Our love for pies is strong, as you’ve probably gathered by now, but we didn’t really realize just how excited we could get about a new (to us) discovery. Perfectly imperfect, chunky graham cracker crust, lightly sweetened cream cheese filling, topped with a jewel-colored, homemade raspberry jam layer…this raspberry cream pie is almost too good to be true!
INGREDIENTS
- Crust:
- 2 cups (about 1 sleeve) graham cracker crumbs
- 1/4 cup sugar
- 6 tablespoons unsalted butter, melted
- 1/4 teaspoon salt
- Raspberry Topping:
- 1 pint fresh raspberries
- 1 1/4 cups sugar
- 6 tablespoons cornstarch
- 1/8 teaspoon salt
- 2 cups water, divided
- 4 tablespoons corn syrup
- 1/2 teaspoon vanilla extract
- Cream Cheese Filling:
- 1 (8 oz.) package cream cheese, room temperature
- 2/3 cup powdered sugar
- 1/2 (8 oz.) container frozen whipped topping, thawed
- 1 teaspoon vanilla extract
- Whipped cream, garnish
DIRECTIONS:
- Preheat oven to 375º F and lightly grease a deep, 9-inch pie pan.
- In a large bowl, stir together graham cracker crumbs, sugar, salt and melted butter until mixture resembles damp sand. Press mixture into greased pie pan, then place in oven and bake for 6-8 minutes. Remove from oven and let cool.

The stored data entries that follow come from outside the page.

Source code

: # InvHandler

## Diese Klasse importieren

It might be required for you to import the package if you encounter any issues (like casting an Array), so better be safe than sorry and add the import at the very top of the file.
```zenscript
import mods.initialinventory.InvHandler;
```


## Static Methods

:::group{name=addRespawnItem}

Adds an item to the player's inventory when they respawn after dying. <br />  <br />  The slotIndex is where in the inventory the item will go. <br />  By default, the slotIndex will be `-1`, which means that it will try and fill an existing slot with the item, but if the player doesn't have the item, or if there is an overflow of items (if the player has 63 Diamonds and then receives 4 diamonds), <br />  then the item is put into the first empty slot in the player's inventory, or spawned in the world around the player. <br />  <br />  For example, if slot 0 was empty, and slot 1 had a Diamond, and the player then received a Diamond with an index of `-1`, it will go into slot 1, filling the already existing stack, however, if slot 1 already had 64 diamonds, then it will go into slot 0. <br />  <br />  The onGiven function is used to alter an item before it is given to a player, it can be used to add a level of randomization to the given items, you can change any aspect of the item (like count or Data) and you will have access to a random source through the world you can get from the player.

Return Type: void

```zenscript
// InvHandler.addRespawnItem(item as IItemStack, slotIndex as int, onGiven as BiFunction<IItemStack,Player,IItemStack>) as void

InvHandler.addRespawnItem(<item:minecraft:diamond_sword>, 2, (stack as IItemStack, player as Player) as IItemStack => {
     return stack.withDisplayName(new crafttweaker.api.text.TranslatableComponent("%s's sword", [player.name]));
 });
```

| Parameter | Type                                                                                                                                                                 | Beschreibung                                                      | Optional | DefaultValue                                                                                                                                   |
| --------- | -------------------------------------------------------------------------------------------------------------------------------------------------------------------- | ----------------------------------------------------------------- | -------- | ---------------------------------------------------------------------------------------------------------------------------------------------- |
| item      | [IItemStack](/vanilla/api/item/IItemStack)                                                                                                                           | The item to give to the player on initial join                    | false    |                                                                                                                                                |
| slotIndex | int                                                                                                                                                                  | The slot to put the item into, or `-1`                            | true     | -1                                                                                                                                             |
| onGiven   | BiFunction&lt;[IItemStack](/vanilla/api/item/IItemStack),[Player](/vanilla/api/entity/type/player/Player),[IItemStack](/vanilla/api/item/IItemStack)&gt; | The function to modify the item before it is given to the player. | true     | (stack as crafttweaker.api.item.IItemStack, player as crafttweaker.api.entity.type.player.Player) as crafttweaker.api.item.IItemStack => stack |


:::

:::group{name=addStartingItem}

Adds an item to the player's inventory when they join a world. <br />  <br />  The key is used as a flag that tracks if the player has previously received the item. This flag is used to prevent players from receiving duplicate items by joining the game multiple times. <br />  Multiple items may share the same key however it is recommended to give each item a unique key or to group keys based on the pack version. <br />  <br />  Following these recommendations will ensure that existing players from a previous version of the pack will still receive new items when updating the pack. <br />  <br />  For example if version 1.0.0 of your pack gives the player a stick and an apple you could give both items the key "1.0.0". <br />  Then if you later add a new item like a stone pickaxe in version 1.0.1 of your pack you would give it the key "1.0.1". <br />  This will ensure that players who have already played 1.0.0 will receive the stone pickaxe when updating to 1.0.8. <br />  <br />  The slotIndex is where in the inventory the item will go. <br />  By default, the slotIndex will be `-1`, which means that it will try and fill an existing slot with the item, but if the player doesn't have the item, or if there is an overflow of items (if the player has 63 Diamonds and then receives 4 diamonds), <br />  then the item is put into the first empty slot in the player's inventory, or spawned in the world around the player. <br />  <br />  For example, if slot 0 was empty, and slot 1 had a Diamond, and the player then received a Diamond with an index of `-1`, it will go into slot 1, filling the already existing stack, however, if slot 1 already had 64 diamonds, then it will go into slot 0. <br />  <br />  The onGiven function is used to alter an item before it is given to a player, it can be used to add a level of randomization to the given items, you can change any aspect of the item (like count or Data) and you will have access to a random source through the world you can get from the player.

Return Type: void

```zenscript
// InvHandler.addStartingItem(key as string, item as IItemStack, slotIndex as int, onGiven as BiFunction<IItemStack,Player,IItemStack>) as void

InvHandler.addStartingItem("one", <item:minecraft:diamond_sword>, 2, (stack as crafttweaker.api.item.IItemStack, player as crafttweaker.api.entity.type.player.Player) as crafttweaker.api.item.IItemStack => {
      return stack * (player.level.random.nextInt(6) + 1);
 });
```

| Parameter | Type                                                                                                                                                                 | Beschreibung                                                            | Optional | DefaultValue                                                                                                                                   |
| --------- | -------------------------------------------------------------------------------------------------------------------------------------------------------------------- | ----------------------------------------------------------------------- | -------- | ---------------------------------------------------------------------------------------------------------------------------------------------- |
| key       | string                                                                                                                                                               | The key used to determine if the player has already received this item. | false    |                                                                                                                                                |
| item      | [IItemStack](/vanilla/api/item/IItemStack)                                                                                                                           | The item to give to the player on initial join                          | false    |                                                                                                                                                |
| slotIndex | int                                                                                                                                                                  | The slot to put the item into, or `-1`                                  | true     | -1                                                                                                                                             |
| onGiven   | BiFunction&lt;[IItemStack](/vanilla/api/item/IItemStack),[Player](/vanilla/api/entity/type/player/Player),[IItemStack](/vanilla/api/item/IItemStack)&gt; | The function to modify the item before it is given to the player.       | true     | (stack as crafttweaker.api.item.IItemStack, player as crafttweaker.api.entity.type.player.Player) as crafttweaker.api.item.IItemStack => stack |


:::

- In a medium saucepan over medium heat, whisk together sugar, cornstarch and salt, then whisk in 1/2 cup water.
- Once everything is combined, whisk in remaining water, corn syrup and raspberries. Cook, stirring continuously, until thickened, making sure mixture does not come to a boil.
- Once thickened, remove mixture from heat and let cool.
- In a large bowl, beat cream cheese until fluffy. Mix in softened frozen whipped topping and powdered sugar until combined, then beat in vanilla extract until incorporated.
- Spread cream cheese filling over cooled graham cracker crust, then carefully pour or spoon raspberry topping on top of cream cheese layer.
- Smooth into an even layer and place in refrigerator to set. 2-4 hours.